(What to work on) Copy out all lines in the data below containing the string "svazu".

Rendered images with source text:
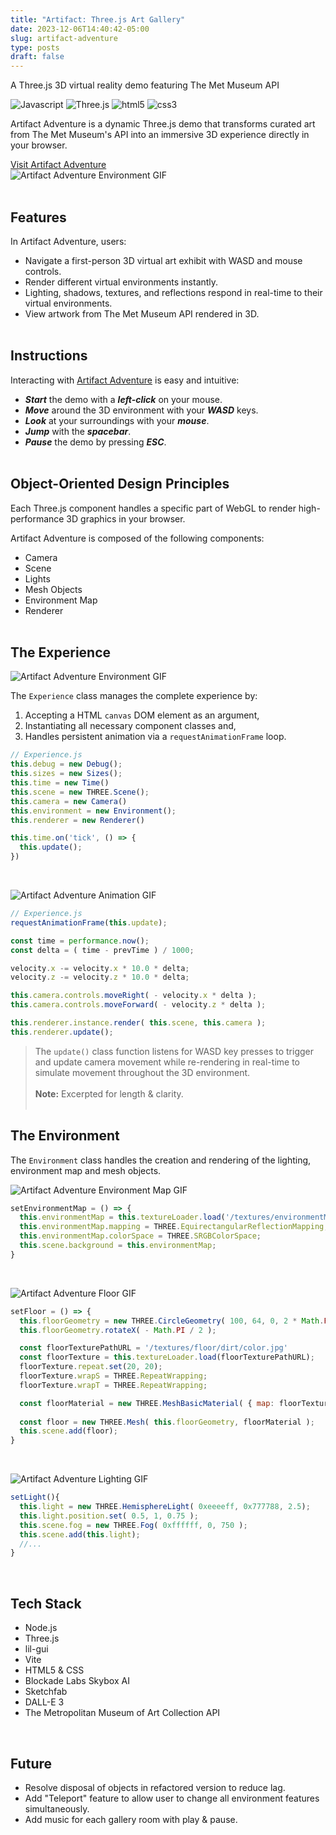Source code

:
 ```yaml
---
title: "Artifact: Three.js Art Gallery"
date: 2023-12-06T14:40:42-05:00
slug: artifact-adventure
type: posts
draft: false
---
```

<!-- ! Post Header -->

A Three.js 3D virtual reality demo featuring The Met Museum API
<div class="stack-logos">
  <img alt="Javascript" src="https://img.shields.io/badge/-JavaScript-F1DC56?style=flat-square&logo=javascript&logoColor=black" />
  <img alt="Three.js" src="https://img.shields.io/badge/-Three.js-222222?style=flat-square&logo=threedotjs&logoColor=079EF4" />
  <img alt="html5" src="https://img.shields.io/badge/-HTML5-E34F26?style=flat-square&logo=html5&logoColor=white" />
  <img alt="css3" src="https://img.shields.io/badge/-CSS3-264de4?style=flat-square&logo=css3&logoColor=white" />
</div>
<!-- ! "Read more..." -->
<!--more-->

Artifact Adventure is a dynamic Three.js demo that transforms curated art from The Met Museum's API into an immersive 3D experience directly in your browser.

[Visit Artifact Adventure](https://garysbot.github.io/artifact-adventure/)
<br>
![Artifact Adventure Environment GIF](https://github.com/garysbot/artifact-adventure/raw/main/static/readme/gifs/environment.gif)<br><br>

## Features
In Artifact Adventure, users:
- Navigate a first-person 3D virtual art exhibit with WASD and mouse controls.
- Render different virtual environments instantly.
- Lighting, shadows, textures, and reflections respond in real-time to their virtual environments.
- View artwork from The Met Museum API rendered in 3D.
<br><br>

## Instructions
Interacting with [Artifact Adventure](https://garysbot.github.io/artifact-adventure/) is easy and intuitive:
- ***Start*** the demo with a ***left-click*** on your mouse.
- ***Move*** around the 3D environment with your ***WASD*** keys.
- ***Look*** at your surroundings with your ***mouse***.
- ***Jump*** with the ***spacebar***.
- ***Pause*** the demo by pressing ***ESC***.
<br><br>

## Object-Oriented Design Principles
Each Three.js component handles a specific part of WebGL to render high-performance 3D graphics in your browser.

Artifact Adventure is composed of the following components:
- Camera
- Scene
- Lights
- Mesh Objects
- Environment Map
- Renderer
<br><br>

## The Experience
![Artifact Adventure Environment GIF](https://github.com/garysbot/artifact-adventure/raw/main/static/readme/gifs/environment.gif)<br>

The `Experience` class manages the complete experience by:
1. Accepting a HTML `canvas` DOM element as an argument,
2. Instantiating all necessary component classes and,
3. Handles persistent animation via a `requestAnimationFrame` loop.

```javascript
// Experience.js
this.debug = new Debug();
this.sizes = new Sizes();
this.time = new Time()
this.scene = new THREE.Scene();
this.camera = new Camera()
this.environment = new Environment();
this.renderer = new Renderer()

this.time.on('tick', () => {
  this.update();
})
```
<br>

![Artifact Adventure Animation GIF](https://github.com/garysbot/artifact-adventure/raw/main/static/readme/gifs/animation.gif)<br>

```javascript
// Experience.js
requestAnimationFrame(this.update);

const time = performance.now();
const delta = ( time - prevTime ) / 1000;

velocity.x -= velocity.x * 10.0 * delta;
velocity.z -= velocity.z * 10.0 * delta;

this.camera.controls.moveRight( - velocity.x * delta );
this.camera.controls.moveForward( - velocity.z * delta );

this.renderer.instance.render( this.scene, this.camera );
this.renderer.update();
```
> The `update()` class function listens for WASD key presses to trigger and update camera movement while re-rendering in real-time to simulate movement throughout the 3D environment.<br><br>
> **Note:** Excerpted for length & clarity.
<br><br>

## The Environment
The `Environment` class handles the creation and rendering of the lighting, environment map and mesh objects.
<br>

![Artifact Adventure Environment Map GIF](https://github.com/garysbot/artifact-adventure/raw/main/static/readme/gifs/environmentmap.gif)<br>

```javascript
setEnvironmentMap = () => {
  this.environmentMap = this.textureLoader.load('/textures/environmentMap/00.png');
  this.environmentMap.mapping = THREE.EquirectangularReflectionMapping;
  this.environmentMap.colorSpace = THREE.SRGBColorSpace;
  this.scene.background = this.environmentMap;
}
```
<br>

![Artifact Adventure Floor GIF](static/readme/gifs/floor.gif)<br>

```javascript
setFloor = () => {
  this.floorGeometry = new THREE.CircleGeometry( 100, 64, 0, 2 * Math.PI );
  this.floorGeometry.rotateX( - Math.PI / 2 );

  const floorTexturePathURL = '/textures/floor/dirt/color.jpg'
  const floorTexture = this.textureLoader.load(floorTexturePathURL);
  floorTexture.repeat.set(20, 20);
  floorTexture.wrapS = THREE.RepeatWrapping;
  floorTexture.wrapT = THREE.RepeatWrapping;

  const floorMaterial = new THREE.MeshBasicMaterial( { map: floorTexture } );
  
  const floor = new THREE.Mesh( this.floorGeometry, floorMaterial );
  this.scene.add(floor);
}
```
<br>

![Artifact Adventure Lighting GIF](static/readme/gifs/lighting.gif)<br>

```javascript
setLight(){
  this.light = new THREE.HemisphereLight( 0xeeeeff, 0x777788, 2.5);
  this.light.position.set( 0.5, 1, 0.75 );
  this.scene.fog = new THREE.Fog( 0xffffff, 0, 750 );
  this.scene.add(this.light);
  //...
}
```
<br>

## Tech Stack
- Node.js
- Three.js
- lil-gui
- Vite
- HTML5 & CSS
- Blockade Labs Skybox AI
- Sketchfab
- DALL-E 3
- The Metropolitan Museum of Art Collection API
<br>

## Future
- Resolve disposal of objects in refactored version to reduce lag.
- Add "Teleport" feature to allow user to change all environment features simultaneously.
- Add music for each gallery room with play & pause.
--
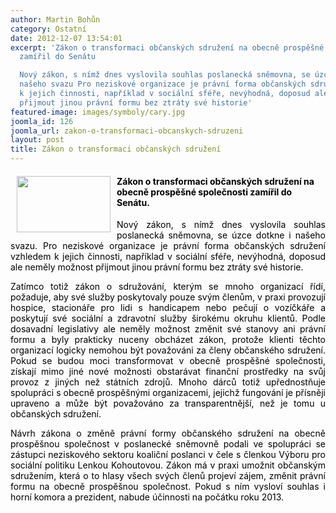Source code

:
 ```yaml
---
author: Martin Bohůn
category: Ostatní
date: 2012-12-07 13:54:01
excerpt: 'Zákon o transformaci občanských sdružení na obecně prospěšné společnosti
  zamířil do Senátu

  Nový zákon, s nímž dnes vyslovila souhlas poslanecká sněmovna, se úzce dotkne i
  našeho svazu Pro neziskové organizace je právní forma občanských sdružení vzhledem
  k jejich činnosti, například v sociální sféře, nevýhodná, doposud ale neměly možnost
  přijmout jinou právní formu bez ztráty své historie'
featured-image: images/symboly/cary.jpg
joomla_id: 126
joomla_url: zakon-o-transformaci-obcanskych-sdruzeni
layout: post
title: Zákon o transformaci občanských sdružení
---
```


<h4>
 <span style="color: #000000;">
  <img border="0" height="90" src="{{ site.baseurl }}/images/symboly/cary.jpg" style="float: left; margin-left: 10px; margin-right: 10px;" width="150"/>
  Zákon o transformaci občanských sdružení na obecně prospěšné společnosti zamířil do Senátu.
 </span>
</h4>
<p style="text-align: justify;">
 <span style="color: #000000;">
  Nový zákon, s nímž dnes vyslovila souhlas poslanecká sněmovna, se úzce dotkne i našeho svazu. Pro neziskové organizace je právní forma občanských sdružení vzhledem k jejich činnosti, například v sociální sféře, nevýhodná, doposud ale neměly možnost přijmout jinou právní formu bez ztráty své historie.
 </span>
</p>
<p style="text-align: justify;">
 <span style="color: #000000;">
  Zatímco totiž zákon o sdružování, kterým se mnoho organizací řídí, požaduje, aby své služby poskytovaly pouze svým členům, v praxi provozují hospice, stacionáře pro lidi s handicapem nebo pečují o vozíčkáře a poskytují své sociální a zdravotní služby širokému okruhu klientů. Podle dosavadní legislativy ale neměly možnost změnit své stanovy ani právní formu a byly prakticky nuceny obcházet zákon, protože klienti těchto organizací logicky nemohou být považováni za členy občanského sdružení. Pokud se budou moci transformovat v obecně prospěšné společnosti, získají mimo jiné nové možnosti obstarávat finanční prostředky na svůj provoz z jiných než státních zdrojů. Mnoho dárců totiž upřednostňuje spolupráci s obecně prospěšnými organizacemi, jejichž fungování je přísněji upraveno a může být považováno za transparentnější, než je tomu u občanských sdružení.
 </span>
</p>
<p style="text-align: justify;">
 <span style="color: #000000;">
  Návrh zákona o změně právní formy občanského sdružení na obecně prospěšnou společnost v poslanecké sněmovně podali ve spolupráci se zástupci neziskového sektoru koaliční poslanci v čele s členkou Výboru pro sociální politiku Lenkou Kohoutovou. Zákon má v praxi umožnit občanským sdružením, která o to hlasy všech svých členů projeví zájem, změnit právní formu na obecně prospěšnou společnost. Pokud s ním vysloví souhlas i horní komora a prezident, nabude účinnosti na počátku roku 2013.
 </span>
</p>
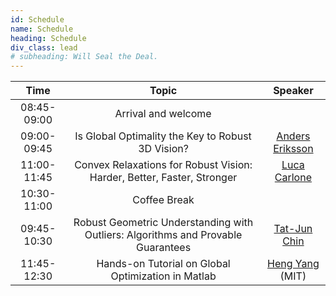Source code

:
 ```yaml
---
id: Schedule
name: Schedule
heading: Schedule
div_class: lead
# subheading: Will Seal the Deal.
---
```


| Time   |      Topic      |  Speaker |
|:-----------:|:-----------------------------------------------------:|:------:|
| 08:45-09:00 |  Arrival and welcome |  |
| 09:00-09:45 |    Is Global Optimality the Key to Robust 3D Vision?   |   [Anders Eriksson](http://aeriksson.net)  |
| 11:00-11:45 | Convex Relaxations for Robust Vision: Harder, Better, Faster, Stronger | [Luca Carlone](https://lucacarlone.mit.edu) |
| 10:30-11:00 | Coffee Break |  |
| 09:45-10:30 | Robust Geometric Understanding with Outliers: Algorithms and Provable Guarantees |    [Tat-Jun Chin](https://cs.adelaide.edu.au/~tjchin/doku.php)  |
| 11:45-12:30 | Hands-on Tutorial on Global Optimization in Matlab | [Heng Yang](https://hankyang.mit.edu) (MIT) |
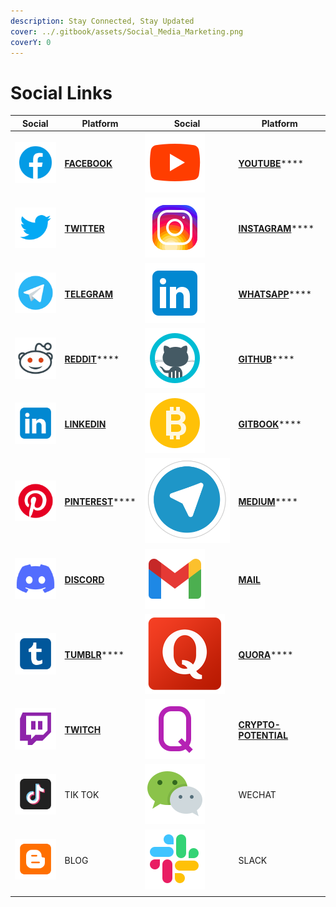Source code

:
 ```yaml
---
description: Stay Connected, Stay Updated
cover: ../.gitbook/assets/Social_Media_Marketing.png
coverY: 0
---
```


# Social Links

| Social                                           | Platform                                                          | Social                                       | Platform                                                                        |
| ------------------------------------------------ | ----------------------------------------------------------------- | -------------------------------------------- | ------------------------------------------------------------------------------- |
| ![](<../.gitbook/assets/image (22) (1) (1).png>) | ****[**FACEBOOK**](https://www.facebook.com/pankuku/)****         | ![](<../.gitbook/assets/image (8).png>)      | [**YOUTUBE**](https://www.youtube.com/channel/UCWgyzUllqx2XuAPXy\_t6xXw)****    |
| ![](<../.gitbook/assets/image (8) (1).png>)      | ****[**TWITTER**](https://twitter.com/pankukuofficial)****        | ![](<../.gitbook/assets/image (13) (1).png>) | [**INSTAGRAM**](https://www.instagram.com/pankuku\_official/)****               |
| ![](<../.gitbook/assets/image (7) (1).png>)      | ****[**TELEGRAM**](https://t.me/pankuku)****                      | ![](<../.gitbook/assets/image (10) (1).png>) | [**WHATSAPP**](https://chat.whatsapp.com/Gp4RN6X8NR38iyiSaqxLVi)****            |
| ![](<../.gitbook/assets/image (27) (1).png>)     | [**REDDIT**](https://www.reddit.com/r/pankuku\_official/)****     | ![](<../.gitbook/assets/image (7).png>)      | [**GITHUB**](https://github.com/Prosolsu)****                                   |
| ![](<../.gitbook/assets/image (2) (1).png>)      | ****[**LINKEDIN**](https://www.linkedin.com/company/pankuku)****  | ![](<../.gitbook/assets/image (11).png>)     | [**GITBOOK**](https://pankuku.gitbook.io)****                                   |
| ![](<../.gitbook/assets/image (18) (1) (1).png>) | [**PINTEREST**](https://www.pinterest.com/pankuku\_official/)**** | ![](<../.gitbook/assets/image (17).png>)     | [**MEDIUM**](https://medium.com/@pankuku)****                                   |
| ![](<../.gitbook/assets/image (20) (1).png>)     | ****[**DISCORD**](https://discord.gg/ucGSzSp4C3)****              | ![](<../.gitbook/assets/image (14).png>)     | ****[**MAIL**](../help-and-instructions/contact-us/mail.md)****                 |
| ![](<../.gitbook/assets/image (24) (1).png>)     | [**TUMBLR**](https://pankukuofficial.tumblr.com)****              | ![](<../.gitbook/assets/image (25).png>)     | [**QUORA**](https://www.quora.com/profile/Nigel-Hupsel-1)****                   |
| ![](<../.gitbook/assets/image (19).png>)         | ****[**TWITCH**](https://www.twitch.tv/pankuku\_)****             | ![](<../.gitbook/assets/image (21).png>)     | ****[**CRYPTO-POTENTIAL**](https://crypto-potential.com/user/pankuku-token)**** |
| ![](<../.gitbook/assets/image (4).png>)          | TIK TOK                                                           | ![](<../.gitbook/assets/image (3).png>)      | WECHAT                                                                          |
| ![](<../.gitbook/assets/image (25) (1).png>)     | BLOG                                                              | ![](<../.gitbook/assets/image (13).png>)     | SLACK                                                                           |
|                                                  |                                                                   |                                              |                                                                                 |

(Written reply)
  našeho svazu Pro neziskové organizace je právní forma občanských sdružení vzhledem
  Nový zákon, s nímž dnes vyslovila souhlas poslanecká sněmovna, se úzce dotkne i našeho svazu. Pro neziskové organizace je právní forma občanských sdružení vzhledem k jejich činnosti, například v sociální sféře, nevýhodná, doposud ale neměly možnost přijmout jinou právní formu bez ztráty své historie.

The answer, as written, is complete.